The district court did grant, however, TKK's request for section 155 sanctions for the modest cost of defending Safety National's motion to reconsider. The parties agree that the correct standard of review for the grant of section 155 sanctions for a motion to reconsider is abuse of discretion. Ye t Ehlco seems to suggest that the appropriate standard of review for the grant of section 155 sanctions in the denial of a motion to reconsider would depend upon the appropriate standard of review for the motion to reconsider itself. Ehlco, 708 N.E.2d at 1139 (explaining that de novo review applies to grant of section 155 sanctions in motion for judgment on the pleadings because Illinois courts review judgments on the pleadings de novo); Korte Constr. Co., 750 N.E.2d at 771 (citing Ehlco to explain that grant of section 155 sanctions on motion for summary judgment is reviewed de novo because grants of summary judgment are reviewed de novo). Under Illinois law, the standard of review for motions to reconsider depends on the content of the motion itself, which in this case would be de novo because the motion to reconsider did not raise any new issues of law or facts. Muhammad v. Muhammad-Rahmah, 844 N.E.2d 49, 56 (Ill.App. 2006) (explaining that motions to reconsider that do not raise any new law or facts are reviewed de novo). We need not come to closure on this issue of Illinois law, though. Under either standard, de novo review or abuse of discretion, the district court's decision was correct.

The district court awarded section 155 attorney fees for the motion to reconsider because it found that the motion did not present any new law or new facts "but simply rehashed [defendant's] previous argument that 'Employers' Liability Laws' meant the ODA and WCA exclusively." TKK USA, Inc. v. Safety Nat'l Cas. Corp., 2011 WL 7138875, at *1 (N.D. Ill.Dec. 2, 2011).
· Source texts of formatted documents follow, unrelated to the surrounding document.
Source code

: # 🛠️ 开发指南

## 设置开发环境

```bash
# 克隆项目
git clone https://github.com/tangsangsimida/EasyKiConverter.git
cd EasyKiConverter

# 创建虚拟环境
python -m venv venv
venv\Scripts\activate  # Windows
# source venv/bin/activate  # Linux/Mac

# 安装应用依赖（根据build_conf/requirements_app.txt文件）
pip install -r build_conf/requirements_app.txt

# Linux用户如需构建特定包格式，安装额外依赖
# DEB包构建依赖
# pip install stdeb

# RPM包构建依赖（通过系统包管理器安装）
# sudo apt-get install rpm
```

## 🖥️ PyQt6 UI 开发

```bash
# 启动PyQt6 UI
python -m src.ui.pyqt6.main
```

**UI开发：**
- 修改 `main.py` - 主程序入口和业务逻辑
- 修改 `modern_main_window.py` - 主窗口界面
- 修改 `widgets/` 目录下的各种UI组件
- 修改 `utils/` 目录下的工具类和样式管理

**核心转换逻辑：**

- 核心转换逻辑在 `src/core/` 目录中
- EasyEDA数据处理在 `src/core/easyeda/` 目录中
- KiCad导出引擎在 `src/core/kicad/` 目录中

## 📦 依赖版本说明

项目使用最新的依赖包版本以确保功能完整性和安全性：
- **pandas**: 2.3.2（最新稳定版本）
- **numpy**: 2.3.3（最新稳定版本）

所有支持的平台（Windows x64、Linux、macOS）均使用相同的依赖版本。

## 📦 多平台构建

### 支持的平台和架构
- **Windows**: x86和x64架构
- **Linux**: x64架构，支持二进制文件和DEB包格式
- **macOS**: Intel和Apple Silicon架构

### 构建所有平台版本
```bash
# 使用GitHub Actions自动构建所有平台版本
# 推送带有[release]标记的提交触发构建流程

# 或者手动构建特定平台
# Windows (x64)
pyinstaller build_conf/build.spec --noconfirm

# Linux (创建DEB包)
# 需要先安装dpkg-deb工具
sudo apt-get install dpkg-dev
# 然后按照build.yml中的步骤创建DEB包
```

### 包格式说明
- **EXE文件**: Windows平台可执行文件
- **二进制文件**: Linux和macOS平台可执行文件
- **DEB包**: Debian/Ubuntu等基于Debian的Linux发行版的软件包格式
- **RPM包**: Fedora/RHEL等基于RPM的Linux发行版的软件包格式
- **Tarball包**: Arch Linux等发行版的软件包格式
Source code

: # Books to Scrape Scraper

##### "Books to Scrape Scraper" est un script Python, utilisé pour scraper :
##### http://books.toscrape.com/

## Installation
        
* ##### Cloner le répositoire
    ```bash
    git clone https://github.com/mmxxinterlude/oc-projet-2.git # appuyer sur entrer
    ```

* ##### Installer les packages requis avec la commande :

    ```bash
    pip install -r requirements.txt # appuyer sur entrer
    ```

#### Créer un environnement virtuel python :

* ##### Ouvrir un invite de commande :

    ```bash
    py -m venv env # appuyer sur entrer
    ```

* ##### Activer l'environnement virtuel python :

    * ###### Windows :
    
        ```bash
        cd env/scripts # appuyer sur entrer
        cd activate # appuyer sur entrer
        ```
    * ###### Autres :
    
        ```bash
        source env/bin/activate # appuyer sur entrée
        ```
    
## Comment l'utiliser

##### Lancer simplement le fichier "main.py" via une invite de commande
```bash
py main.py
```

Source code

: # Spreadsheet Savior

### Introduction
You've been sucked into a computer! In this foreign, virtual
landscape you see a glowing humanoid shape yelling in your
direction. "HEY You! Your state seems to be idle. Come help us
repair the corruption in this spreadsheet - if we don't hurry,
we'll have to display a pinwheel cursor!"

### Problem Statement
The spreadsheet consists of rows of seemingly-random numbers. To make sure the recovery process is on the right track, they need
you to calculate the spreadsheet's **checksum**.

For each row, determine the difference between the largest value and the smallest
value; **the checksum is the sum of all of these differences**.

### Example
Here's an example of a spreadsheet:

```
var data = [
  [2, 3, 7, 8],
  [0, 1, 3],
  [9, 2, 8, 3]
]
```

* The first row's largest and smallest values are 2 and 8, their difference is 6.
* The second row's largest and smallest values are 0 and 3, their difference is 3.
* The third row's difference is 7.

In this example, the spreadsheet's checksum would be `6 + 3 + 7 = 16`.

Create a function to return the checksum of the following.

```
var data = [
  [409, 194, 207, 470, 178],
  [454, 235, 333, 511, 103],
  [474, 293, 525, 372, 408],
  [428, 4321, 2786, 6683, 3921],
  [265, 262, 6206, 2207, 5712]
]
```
The district judge described the motion to reconsider as doing nothing more than "challeng[ing] my interpretation of the policy terms … ." Id. On appeal, Safety National argues that it filed the motion after exercising professional judgment. We appreciate that. But the fees were not assessed here because an attorney acted unethically. They were assessed because the decision to file the motion was unreasonable. Based on the lack of new argument, law, or fact, the district court reasonably viewed the motion as simply "rehashing" old arguments. We affirm the district court's award of attorney fees.

3. Request for Attorney Fees for this Appeal

In its request for attorney fees for this appeal pursuant to Federal Rule of Appellate Procedure 38, TKK repeats its arguments about why there was never a good faith dispute in the first place. We reject this argument for reasons already stated. This appeal was not frivolous.

In sum, the better reading of the insurance policy here results in coverage for the costs of defending and settling the Perkins lawsuit, as the district court found. And thus Safety National must reimburse TKK for its claim expenses, including costs of defense and settlement, above the floor of the excess liability policy, and for its expenses in responding to the motion to reconsider.

The decisions of the district court are AFFIRMED.